Vi muitos de Madoka também, talvez por influência pelo show do Claris, que cantam músicas do anime, mas é bom de ver mais gêneros e estilos tendo esse bom espaço no Brasil.
PAINÉIS E COLETIVAS
Falando agora mais de painéis e entrevistas, o AnalyseIt novamente pode cobrir as coletivas de imprensa.
O concerto Super Friend Spirits, focado mais em músicas clássicas de anime e tokusatsu das décadas de 1980 e 1990, teve duas coletivas. Uma apenas com os artistas internacionais Shinichi Ishihara (Kamen Rider Agito), Hideaki Takatori (Super Sentai, Sonic X) e Takayoshi Tanimoto (Digimon, Dragon Ball). Muito interativos, eles falaram do retorno ao Brasil após anos desde suas últimas visitas e sobre o trabalho compondo para várias franquias longas e populares. Tanimoto ressaltou os valores “shounen” de perseverança e vitória nas suas composições e Takatori ressaltou como tem orgulho de todos seus trabalhos, inclusive querendo que suas composições para a franquia Precure fossem mais populares em solo brasileiro, considerando elas algumas de suas mais icônicas.
A segunda coletiva com eles adicionou as lendas da música brasileira de anime à mesa com Luigi Carneiro e Hans Zeh (Yu Yu Hakusho), Larissa Tassi (Cavaleiros do Zodíaco), Ricardo Rossi (Dragon Ball, Cavaleiros do Zodíaco), Janaína Bianchi (Pokémon), Lucas Araújo (Anison Lab) e Ricardo Cruz (Hunter x Hunter, membro do Jam Project) que também foi o tradutor oficial dessa entrevista.
Um pouco depois, tivemos os atores do tokusatsu clássico Flashman para bater um papo sobre a série, com histórias de background bem técnicas sobre as interações do elenco entre si. Os atores mencionaram que a popularidade de Flashman no Brasil pode até superar a do Japão, com livros oficiais com materiais da série sendo lançados exclusivamente no nosso país — eles tiveram que pedir da Amazon até para tê-los. Como falei no artigo anterior, o tokusatsu é uma das bases principais da cultura otaku brasileira e comentários do tipo só comprovam.

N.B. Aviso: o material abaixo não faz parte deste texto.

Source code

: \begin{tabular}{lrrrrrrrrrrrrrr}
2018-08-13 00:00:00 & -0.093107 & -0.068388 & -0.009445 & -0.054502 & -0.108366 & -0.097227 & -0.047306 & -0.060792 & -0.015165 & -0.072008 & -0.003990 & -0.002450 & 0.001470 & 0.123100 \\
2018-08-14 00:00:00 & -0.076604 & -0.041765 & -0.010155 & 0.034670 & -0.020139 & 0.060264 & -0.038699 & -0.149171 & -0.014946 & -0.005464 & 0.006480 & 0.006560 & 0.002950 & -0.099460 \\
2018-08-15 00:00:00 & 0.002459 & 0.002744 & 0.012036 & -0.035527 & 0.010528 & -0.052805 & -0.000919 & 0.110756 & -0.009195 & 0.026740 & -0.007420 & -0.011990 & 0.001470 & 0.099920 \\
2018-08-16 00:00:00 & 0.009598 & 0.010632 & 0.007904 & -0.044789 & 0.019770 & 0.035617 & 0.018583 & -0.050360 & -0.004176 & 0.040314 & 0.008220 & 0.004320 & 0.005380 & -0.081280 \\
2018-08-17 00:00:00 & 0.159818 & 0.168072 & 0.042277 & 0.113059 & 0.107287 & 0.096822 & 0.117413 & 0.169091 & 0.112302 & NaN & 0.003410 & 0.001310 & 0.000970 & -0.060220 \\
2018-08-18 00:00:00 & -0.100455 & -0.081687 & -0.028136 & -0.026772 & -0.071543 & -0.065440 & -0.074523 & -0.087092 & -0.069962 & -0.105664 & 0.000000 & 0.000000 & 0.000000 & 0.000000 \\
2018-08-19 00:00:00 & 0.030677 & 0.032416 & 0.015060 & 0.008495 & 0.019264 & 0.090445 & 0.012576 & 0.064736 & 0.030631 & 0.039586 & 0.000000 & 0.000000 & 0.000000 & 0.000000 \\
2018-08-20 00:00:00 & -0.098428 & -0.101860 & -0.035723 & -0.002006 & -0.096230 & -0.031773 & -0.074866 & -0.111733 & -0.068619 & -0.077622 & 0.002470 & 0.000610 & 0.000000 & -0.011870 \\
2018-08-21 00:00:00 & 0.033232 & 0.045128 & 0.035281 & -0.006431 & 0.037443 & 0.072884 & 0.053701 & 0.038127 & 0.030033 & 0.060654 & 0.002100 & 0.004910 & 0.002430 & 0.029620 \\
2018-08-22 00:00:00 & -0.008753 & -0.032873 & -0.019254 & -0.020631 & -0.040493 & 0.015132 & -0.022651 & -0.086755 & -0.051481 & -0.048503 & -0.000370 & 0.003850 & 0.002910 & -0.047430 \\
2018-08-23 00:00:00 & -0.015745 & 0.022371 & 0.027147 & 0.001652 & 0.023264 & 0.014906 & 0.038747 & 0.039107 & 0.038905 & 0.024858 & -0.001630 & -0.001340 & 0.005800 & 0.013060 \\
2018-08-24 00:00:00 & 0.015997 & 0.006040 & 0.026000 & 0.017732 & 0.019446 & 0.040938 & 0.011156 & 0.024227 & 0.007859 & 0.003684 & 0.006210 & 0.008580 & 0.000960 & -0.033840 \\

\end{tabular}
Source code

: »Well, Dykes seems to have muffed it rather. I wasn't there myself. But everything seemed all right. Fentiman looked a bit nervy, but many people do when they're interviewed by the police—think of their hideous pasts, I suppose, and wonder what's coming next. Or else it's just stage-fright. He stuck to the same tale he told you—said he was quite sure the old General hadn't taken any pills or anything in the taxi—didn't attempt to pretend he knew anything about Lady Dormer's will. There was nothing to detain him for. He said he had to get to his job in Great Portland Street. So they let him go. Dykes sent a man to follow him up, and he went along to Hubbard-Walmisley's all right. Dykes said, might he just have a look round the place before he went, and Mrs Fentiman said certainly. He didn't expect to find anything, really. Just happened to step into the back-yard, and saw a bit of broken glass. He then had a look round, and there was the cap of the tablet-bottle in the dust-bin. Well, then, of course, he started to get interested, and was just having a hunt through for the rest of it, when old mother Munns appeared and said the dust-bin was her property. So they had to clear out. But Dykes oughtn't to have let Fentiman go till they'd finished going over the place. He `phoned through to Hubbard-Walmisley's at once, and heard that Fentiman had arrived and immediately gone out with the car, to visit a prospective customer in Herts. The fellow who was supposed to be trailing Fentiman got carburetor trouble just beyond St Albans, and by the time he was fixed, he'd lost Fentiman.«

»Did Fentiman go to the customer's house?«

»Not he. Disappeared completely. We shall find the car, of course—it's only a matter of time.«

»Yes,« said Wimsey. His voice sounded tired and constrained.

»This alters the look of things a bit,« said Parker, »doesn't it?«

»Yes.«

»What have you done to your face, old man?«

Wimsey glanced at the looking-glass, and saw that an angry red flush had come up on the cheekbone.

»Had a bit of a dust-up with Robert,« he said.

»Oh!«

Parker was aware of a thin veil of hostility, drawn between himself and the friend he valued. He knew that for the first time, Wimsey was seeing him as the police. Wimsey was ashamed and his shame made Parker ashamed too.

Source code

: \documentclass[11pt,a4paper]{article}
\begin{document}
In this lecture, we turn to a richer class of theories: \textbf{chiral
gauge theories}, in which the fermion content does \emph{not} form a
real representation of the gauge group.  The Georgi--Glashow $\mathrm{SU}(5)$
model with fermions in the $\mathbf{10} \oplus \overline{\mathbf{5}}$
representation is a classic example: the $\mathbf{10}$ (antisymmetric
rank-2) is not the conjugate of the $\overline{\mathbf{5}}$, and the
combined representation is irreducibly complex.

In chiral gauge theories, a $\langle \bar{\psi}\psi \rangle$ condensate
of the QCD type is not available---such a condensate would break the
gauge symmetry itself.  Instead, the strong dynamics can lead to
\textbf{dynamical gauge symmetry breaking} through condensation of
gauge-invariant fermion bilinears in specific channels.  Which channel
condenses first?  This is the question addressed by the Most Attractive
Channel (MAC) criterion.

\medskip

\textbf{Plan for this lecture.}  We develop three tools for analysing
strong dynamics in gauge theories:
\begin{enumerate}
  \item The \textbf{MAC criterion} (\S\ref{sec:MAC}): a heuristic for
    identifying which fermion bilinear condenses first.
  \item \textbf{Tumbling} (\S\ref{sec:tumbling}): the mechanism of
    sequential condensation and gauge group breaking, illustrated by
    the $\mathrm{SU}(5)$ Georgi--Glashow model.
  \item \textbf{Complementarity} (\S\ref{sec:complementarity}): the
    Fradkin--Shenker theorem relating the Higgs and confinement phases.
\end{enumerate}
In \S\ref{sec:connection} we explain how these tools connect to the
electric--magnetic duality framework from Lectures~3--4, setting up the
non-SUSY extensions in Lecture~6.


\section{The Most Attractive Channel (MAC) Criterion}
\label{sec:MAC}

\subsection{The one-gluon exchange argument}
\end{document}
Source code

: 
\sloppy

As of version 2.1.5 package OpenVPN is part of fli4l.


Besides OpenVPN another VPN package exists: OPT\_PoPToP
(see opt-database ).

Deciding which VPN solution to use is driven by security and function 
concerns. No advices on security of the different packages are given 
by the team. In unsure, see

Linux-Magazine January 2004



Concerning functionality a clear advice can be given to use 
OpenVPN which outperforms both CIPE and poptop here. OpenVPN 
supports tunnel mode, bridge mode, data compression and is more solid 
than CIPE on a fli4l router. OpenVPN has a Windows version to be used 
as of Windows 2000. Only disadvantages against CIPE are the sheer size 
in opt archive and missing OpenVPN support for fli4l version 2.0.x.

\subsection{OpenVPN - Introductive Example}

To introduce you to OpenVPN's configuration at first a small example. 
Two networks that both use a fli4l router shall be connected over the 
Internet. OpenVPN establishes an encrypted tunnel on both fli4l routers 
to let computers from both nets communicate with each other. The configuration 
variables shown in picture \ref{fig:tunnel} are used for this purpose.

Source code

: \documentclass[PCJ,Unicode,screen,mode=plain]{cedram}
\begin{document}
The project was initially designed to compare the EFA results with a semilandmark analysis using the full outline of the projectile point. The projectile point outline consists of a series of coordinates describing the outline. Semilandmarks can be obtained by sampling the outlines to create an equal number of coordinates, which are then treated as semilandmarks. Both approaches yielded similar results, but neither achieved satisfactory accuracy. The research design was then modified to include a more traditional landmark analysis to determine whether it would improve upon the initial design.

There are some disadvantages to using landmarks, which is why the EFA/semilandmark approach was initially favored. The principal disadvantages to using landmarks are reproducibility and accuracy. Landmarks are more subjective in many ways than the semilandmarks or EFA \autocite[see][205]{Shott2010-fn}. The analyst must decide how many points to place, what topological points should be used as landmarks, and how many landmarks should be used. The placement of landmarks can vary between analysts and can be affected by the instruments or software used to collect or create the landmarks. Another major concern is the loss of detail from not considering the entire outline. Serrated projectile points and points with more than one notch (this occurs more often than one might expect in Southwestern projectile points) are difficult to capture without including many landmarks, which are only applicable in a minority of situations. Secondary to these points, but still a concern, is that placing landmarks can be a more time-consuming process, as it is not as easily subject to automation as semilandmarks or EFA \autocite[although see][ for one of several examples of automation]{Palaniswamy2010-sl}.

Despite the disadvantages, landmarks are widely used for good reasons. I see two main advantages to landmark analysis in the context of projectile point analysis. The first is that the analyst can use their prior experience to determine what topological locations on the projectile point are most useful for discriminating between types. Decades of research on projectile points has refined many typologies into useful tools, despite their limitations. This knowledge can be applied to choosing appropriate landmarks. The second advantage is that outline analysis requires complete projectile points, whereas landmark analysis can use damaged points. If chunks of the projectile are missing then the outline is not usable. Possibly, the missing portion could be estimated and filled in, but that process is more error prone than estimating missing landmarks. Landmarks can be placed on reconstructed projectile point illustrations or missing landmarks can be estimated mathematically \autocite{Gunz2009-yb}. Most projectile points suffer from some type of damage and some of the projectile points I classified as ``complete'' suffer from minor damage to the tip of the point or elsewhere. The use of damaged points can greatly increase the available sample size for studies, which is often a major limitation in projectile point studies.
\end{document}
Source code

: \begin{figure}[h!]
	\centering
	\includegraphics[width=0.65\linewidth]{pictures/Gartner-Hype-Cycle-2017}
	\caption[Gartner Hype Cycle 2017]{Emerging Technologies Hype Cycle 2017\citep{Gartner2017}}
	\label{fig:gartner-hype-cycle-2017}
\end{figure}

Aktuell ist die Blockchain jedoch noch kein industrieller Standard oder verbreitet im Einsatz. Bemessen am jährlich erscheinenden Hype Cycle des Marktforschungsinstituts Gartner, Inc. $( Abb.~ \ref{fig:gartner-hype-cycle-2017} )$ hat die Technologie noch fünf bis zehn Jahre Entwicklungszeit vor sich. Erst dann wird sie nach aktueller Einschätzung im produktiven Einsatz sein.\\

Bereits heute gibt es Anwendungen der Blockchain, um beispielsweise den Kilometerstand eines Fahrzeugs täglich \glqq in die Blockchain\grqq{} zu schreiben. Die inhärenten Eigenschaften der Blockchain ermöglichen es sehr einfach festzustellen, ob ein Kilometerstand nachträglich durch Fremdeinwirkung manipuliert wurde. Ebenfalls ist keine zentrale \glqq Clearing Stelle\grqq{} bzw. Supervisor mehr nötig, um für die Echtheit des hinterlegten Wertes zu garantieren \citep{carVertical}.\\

A dança é outro elemento que sempre faz parte do que é ser otaku e por isso entrevista o grupo de dança otaku Akiba Boyz foi outra excelente oportunidade. Famosos por interpretações em dança de músicas de anime, com vários vídeos gravados na rua, o grupo é muito popular nas redes sociais. Perguntados sobre o preconceito na cena de “break” pela sua estética de otaku, eles disseram que na verdade começaram daquela cena e só depois incorporaram a cultura de anime às danças, já que é uma segunda paixão de todos do grupo. Também falaram sobre os desafios de adaptarem danças de anime, vtubers, etc do campo 2D ao mundo real, sempre preservando a coreografia original ao máximo possível, mas adicionando elementos de cada história se preciso — como por exemplo incorporar a moção icônica do kamehameha à músicas de Dragon Ball.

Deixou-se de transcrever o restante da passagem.